*** Dataset content ***
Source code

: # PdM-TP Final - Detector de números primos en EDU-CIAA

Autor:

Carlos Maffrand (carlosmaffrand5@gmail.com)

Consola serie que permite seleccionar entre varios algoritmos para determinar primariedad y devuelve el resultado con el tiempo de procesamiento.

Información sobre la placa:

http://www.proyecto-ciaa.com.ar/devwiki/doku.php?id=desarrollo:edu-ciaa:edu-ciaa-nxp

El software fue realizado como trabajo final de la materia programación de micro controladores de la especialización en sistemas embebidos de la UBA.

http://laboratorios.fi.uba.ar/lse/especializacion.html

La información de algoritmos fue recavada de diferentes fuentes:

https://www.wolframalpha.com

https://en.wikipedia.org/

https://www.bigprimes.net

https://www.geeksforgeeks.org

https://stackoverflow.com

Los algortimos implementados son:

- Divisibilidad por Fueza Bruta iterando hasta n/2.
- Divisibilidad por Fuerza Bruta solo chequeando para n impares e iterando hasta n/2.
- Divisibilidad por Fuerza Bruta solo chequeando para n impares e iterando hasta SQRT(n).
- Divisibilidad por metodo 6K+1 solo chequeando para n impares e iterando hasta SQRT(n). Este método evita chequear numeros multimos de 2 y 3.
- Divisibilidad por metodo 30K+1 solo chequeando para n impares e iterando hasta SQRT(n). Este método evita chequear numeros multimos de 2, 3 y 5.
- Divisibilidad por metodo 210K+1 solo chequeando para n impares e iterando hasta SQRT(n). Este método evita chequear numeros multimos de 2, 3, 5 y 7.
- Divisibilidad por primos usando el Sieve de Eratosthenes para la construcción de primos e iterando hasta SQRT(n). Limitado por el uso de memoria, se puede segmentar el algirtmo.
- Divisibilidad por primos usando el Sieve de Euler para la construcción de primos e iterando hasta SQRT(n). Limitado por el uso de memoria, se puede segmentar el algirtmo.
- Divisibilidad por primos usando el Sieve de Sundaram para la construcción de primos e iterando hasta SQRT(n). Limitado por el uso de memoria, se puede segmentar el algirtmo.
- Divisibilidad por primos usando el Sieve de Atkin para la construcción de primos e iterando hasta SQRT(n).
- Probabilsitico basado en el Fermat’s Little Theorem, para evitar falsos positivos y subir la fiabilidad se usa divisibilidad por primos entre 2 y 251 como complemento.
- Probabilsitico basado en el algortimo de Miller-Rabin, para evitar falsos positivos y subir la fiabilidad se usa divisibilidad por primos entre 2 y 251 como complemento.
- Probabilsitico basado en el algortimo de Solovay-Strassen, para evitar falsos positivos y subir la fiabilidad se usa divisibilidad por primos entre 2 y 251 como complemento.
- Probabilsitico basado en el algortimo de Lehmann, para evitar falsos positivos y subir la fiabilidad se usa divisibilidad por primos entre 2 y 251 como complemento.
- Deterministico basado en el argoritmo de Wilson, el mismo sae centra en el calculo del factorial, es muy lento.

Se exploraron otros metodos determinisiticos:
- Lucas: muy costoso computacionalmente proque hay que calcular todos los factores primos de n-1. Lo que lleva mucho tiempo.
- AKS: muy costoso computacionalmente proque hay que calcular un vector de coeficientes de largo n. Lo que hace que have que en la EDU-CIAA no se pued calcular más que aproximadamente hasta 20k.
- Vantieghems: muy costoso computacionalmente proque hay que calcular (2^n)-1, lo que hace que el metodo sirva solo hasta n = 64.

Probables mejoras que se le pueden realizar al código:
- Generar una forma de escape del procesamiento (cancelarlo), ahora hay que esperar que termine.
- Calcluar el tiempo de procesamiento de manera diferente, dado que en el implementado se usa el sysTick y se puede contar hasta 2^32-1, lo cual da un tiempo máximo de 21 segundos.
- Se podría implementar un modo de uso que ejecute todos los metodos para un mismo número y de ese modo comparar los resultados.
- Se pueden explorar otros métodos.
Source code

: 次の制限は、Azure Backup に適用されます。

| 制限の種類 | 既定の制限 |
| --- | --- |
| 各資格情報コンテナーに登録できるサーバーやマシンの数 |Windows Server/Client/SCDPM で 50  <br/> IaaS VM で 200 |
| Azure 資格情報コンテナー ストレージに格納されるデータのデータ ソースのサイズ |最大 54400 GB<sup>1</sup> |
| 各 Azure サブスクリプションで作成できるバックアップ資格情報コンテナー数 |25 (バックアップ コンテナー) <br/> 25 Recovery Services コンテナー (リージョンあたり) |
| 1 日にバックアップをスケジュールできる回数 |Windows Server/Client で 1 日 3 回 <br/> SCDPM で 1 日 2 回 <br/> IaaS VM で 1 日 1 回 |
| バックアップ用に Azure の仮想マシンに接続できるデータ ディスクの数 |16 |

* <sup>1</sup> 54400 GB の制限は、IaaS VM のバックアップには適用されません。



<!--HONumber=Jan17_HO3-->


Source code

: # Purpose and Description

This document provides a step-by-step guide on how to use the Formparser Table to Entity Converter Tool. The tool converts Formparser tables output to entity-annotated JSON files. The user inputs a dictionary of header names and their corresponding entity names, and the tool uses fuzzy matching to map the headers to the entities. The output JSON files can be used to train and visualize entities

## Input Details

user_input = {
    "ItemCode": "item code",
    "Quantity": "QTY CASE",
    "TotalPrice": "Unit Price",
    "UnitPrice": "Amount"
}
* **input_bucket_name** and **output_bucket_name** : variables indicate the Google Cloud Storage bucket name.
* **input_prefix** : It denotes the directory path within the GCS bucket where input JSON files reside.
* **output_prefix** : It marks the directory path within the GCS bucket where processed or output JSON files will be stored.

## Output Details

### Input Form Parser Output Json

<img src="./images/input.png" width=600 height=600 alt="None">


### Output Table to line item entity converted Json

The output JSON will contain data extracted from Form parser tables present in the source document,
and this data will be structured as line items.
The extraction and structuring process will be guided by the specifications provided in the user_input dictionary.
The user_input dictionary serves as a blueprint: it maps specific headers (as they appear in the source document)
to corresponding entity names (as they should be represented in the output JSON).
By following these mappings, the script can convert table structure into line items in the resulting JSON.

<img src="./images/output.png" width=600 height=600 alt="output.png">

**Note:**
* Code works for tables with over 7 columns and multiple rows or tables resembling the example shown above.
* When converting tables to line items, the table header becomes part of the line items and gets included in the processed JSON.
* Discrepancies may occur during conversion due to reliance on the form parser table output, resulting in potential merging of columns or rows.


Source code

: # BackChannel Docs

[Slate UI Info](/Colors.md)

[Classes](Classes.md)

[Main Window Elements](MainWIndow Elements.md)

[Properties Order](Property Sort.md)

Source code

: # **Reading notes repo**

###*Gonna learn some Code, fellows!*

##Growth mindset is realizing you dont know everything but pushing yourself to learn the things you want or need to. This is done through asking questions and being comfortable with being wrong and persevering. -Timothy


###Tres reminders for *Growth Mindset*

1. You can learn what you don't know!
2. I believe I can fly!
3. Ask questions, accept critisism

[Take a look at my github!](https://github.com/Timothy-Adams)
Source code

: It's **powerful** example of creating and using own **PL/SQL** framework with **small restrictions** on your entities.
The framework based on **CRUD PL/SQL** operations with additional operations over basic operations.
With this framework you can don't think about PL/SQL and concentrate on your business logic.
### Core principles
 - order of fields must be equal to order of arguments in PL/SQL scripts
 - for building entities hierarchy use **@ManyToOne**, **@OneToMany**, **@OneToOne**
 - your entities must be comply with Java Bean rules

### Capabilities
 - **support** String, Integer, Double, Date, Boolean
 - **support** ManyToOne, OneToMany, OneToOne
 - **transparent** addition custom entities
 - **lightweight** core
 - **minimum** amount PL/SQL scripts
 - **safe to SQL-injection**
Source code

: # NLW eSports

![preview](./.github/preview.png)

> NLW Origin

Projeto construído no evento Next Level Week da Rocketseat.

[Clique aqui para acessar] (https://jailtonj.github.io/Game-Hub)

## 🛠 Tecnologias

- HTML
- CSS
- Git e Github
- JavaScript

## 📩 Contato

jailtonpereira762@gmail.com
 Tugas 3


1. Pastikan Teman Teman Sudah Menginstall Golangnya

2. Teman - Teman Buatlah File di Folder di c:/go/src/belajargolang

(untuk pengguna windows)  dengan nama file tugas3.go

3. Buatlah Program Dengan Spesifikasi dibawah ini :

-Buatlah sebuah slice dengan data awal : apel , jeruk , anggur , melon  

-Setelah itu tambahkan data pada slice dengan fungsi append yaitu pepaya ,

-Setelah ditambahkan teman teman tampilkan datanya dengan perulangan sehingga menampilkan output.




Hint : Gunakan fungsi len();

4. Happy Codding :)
*** End of Dataset content ***
Each line in the data above either holds "Client" or does not. State how many do, as a bare number.

2